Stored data
━━━━━━━━

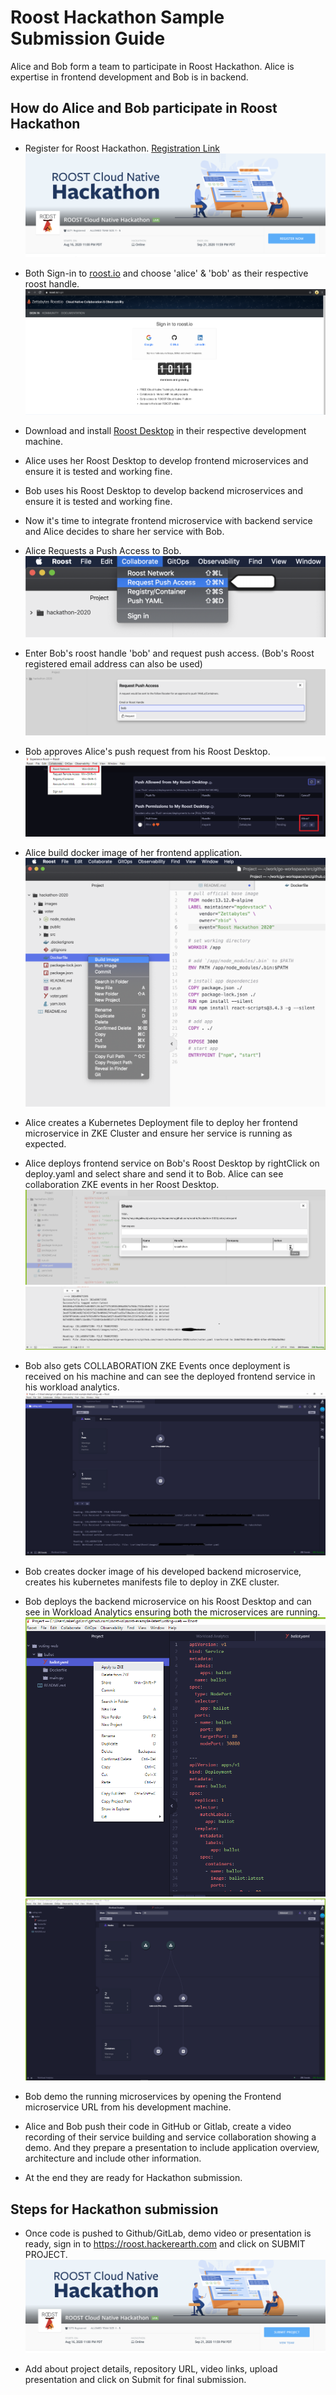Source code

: # Roost Hackathon Sample Submission Guide

Alice and Bob form a team to participate in Roost Hackathon. Alice is expertise in frontend development and Bob is in backend.

## How do Alice and Bob participate in Roost Hackathon

- Register for Roost Hackathon. [Registration Link](https://roost.hackerearth.com/)
![HackathonRegistration](images/HackathonRegistration.png)

- Both Sign-in to [roost.io](http://roost.io) and choose 'alice' & 'bob' as their respective roost handle.
![RoostRegistration](images/RoostRegistration.png)

- Download and install [Roost Desktop](http://roost.io/download) in their respective development machine.

- Alice uses her Roost Desktop to develop frontend microservices and ensure it is tested and working fine.

- Bob uses his Roost Desktop to develop backend microservices and ensure it is tested and working fine.

- Now it's time to integrate frontend microservice with backend service and Alice decides to share her service with Bob.

- Alice Requests a Push Access to Bob.
![RequestPushAccessMenu](images/RequestPushAccessMenu.png)

- Enter Bob's roost handle 'bob' and request push access. (Bob's Roost registered email address can also be used)
![RequestPushAccess](images/RequestPushAccess.png)

- Bob approves Alice's push request from his Roost Desktop.
![BobApproves](images/BobApproves.PNG)

- Alice build docker image of her frontend application.
![voterBuildImage](images/voterBuildImage.png)

- Alice creates a Kubernetes Deployment file to deploy her frontend microservice in ZKE Cluster and ensure her service is running as expected.

- Alice deploys frontend service on Bob's Roost Desktop by rightClick on deploy.yaml and select share and send it to Bob. Alice can see collaboration ZKE events in her Roost Desktop.
![AliceShareDeployment](images/AliceShareDeployment.png)
![aliceCollaborationEvent](images/aliceCollaborationEvent.png)

- Bob also gets COLLABORATION ZKE Events once deployment is received on his machine and can see the deployed frontend service in his workload analytics.
![BobCollaborateEvent](images/BobCollaborateEvent.png)

- Bob creates docker image of his developed backend microservice, creates his kubernetes manifests file to deploy in ZKE cluster.

- Bob deploys the backend microservice on his Roost Desktop and can see in Workload Analytics ensuring both the microservices are running.
![BobDeployBallot](images/BallotApplyToZKE.png)
![BobWorkloadAnalytics](images/WorkloadAnalytics.PNG)

- Bob demo the running microservices by opening the Frontend microservice URL from his development machine.
- Alice and Bob push their code in GitHub or Gitlab, create a video recording of their service building and service collaboration showing a demo. And they prepare a presentation to include application overview, architecture and include other information.

- At the end they are ready for Hackathon submission.

## Steps for Hackathon submission

- Once code is pushed to Github/GitLab, demo video or presentation is ready, sign in to https://roost.hackerearth.com and click on SUBMIT PROJECT.
![SubmitProject](images/SubmitProject.png)

- Add about project details, repository URL, video links, upload presentation and click on Submit for final submission.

━━━━━━━━

TASK INSTRUCTIONS
A complete answer gives every line of the data that includes "working".

RESPONSE TO THE TASK
- Alice uses her Roost Desktop to develop frontend microservices and ensure it is tested and working fine.
- Bob uses his Roost Desktop to develop backend microservices and ensure it is tested and working fine.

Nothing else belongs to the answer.